Enhanced Perceptual Capacity in the Classroom: Harnessing Cognitive Strengths to Promote Learning

Friday, May 12, 2017: 2:21 PM
Yerba Buena 8 (Marriott Marquis Hotel)
S. O'Brien1, M. Hanley2, D. M. Riby2, J. Swettenham3 and A. Remington1, (1)Centre for Research in Autism and Education (CRAE), UCL Institute of Education, University College London, London, United Kingdom, (2)Department of Psychology, Durham University, Durham, United Kingdom, (3)University College London, London, UNITED KINGDOM

Research has demonstrated evidence for increased perceptual capacity in autism: autistic children and adults can process more information at any given time than neurotypical individuals. In tasks with high perceptual load (large amount of task-relevant information), this additional capacity is beneficial, leading to superior performance. When perceptual load is low, however, spare capacity processes task-irrelevant information, leading to increased distractibility. In this way, increased perceptual capacity can account for both superiorities and deficits seen in the condition. Reframing autistic attentional behaviour in terms of increased capacity rather than a filtering deficit has implications for autism interventions, yet these have not been investigated.


This study aimed to explore the implications of increased capacity in educational settings. Currently, classrooms for autistic children tend to have minimal stimuli on the walls and tasks are often simplified. Our somewhat counterintuitive prediction is that increasing the amount of relevant information in an educational task would improve learning outcomes: the extra perceptual capacity could be used by the child for task-relevant processing rather than irrelevant distractions. The proposed project aimed to test this, investigating whether the higher perceptual capacity of autistic children can be indeed be capitalised on to improve learning in the classroom.

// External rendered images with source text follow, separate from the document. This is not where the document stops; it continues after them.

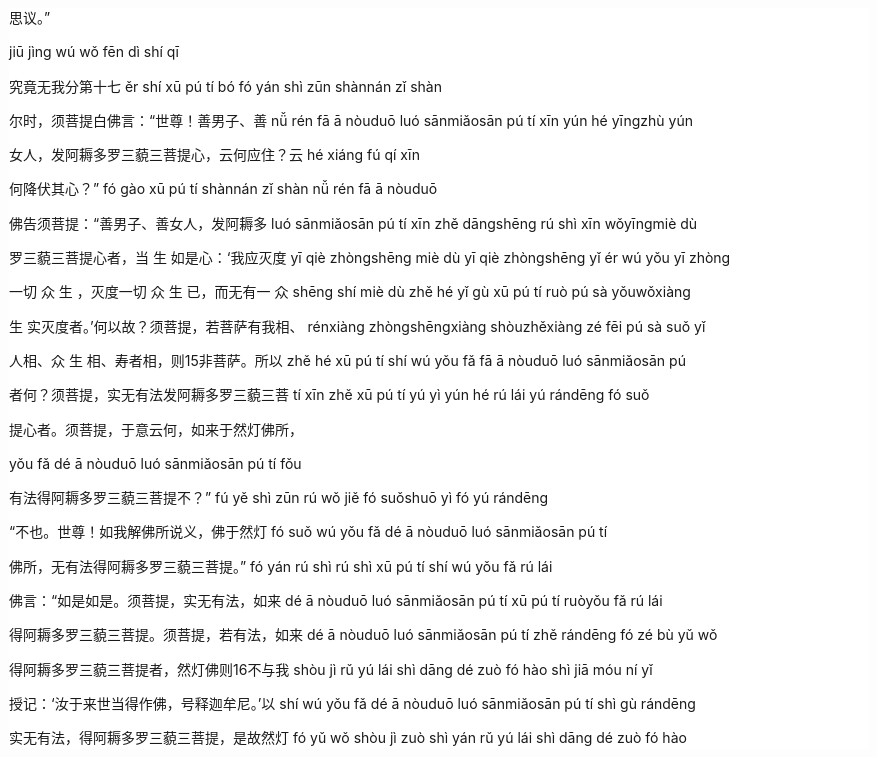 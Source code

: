 思议。”

jiū jìnɡ wú wǒ fēn dì shí qī

究竟无我分第十七 
ěr shí xū pú tí bó fó yán shì zūn shànnán zǐ shàn

尔时，须菩提白佛言：“世尊！善男子、善
nǚ rén fā ā nòuduō luó sānmiǎosān pú tí xīn yún hé yīnɡzhù yún

女人，发阿耨多罗三藐三菩提心，云何应住？云
hé xiánɡ fú qí xīn

何降伏其心？”
fó ɡào xū pú tí shànnán zǐ shàn nǚ rén fā ā nòuduō

佛告须菩提：“善男子、善女人，发阿耨多
luó sānmiǎosān pú tí xīn zhě dānɡshēnɡ rú shì xīn wǒyīnɡmiè dù

罗三藐三菩提心者，当 生 如是心：‘我应灭度
yī qiè zhònɡshēnɡ miè dù yī qiè zhònɡshēnɡ yǐ ér wú yǒu yī zhònɡ

一切 众 生 ，灭度一切 众 生 已，而无有一 众
shēnɡ shí miè dù zhě hé yǐ ɡù xū pú tí ruò pú sà yǒuwǒxiànɡ

生 实灭度者。’何以故？须菩提，若菩萨有我相、
rénxiànɡ zhònɡshēnɡxiànɡ shòuzhěxiànɡ zé fēi pú sà suǒ yǐ

人相、众 生 相、寿者相，则15非菩萨。所以
zhě hé xū pú tí shí wú yǒu fǎ fā ā nòuduō luó sānmiǎosān pú

者何？须菩提，实无有法发阿耨多罗三藐三菩
tí xīn zhě xū pú tí yú yì yún hé rú lái yú rándēnɡ fó suǒ

提心者。须菩提，于意云何，如来于然灯佛所，
                                                        
yǒu fǎ dé ā nòuduō luó sānmiǎosān pú tí fǒu

有法得阿耨多罗三藐三菩提不？”
fú yě shì zūn rú wǒ jiě fó suǒshuō yì fó yú rándēnɡ

“不也。世尊！如我解佛所说义，佛于然灯
fó suǒ wú yǒu fǎ dé ā nòuduō luó sānmiǎosān pú tí

佛所，无有法得阿耨多罗三藐三菩提。”
fó yán rú shì rú shì xū pú tí shí wú yǒu fǎ rú lái

佛言：“如是如是。须菩提，实无有法，如来
dé ā nòuduō luó sānmiǎosān pú tí xū pú tí ruòyǒu fǎ rú lái

得阿耨多罗三藐三菩提。须菩提，若有法，如来
dé ā nòuduō luó sānmiǎosān pú tí zhě rándēnɡ fó zé bù yǔ wǒ

得阿耨多罗三藐三菩提者，然灯佛则16不与我
shòu jì rǔ yú lái shì dānɡ dé zuò fó hào shì jiā móu ní yǐ

授记：‘汝于来世当得作佛，号释迦牟尼。’以
shí wú yǒu fǎ dé ā nòuduō luó sānmiǎosān pú tí shì ɡù rándēnɡ

实无有法，得阿耨多罗三藐三菩提，是故然灯
fó yǔ wǒ shòu jì zuò shì yán rǔ yú lái shì dānɡ dé zuò fó hào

73 children (6-14 years, 23 autistic, 50 neurotypical, matched on age and non-verbal IQ) performed a ‘real-world’ attention task. Participants watched a five-minute video of a teacher talking about an Irish myth or legend and were asked to remember as much as they could. The background behind the teacher which was either a) blank b) filled with relevant pictures (related to story being told) or c) filled with irrelevant pictures (e.g. solar system poster, number charts). At the end of the video, children were asked questions about aspects of the story, but also – unexpectedly - about items in the background. Each child watched three videos: one from each condition.


For both groups, learning outcomes (e.g. amount recalled from verbal story) were better in the high load, task-relevant background condition than when there was no background information (p < .001). Like their typical peers, autistic children benefitted from the additional information; in this case, simplifying the task hindered learning rather than facilitated it.

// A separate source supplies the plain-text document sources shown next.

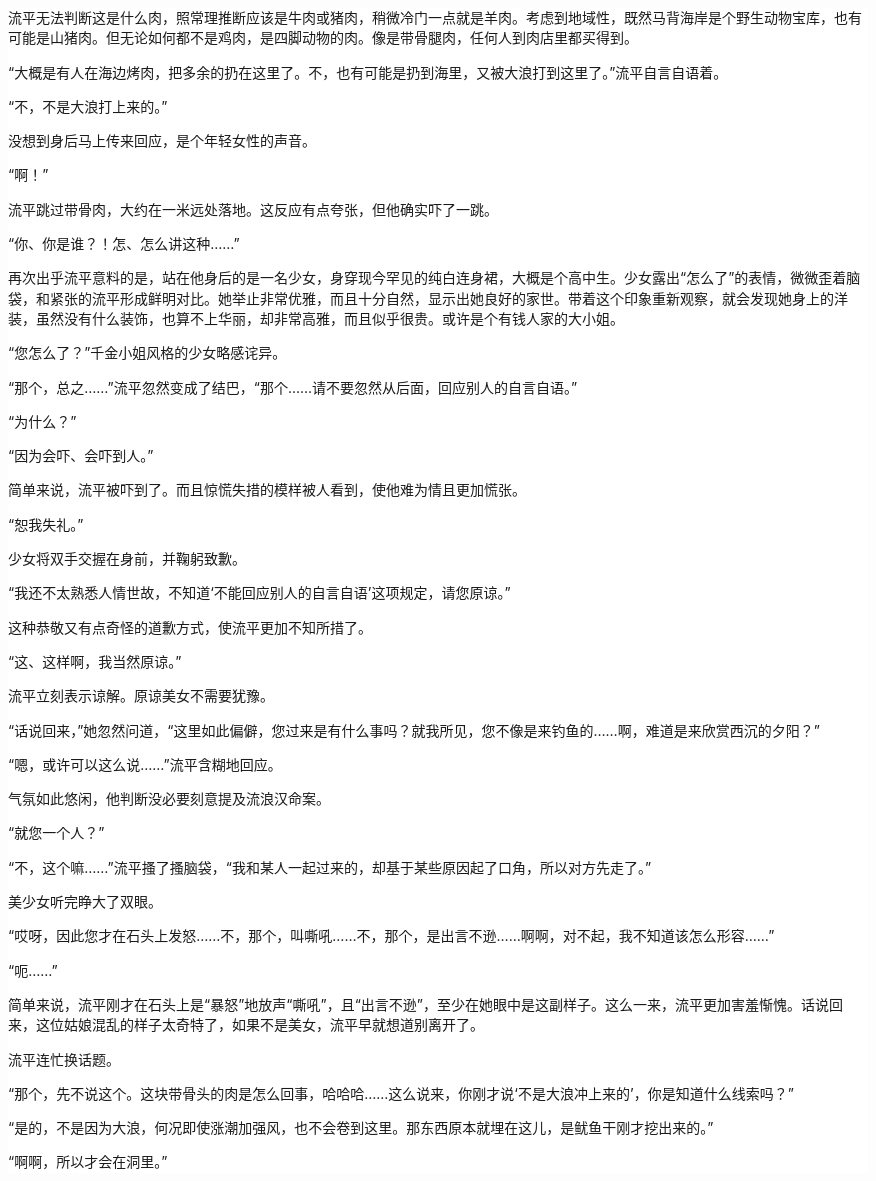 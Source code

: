 流平无法判断这是什么肉，照常理推断应该是牛肉或猪肉，稍微冷门一点就是羊肉。考虑到地域性，既然马背海岸是个野生动物宝库，也有可能是山猪肉。但无论如何都不是鸡肉，是四脚动物的肉。像是带骨腿肉，任何人到肉店里都买得到。

“大概是有人在海边烤肉，把多余的扔在这里了。不，也有可能是扔到海里，又被大浪打到这里了。”流平自言自语着。

“不，不是大浪打上来的。”

没想到身后马上传来回应，是个年轻女性的声音。

“啊！”

流平跳过带骨肉，大约在一米远处落地。这反应有点夸张，但他确实吓了一跳。

“你、你是谁？！怎、怎么讲这种……”

再次出乎流平意料的是，站在他身后的是一名少女，身穿现今罕见的纯白连身裙，大概是个高中生。少女露出“怎么了”的表情，微微歪着脑袋，和紧张的流平形成鲜明对比。她举止非常优雅，而且十分自然，显示出她良好的家世。带着这个印象重新观察，就会发现她身上的洋装，虽然没有什么装饰，也算不上华丽，却非常高雅，而且似乎很贵。或许是个有钱人家的大小姐。

“您怎么了？”千金小姐风格的少女略感诧异。

“那个，总之……”流平忽然变成了结巴，“那个……请不要忽然从后面，回应别人的自言自语。”

“为什么？”

“因为会吓、会吓到人。”

简单来说，流平被吓到了。而且惊慌失措的模样被人看到，使他难为情且更加慌张。

“恕我失礼。”

少女将双手交握在身前，并鞠躬致歉。

“我还不太熟悉人情世故，不知道‘不能回应别人的自言自语’这项规定，请您原谅。”

这种恭敬又有点奇怪的道歉方式，使流平更加不知所措了。

“这、这样啊，我当然原谅。”

流平立刻表示谅解。原谅美女不需要犹豫。

“话说回来，”她忽然问道，“这里如此偏僻，您过来是有什么事吗？就我所见，您不像是来钓鱼的……啊，难道是来欣赏西沉的夕阳？”

“嗯，或许可以这么说……”流平含糊地回应。

气氛如此悠闲，他判断没必要刻意提及流浪汉命案。

“就您一个人？”

“不，这个嘛……”流平搔了搔脑袋，“我和某人一起过来的，却基于某些原因起了口角，所以对方先走了。”

美少女听完睁大了双眼。

“哎呀，因此您才在石头上发怒……不，那个，叫嘶吼……不，那个，是出言不逊……啊啊，对不起，我不知道该怎么形容……”

“呃……”

简单来说，流平刚才在石头上是“暴怒”地放声“嘶吼”，且“出言不逊”，至少在她眼中是这副样子。这么一来，流平更加害羞惭愧。话说回来，这位姑娘混乱的样子太奇特了，如果不是美女，流平早就想道别离开了。

流平连忙换话题。

“那个，先不说这个。这块带骨头的肉是怎么回事，哈哈哈……这么说来，你刚才说‘不是大浪冲上来的’，你是知道什么线索吗？”

“是的，不是因为大浪，何况即使涨潮加强风，也不会卷到这里。那东西原本就埋在这儿，是鱿鱼干刚才挖出来的。”

“啊啊，所以才会在洞里。”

In accordance with increased perceptual capacity, we also found that autistic children processed more irrelevant background information than neurotypical children: scoring significantly higher when asked about the background images (p = .039). Given that the level of story learning was equivalent between the two groups, we conclude that irrelevant background items were processed as well as central task items, not instead of them.


Our findings suggest that, at least in some situations, increasing the amount of task-relevant information of an educational task improves learning outcomes for autistic children. We hope this is the starting point of a line of applied research based on the idea of increased perceptual capacity in autism, which may inform the creation of new learning interventions for children on the spectrum, and have a significant impact on their educational success.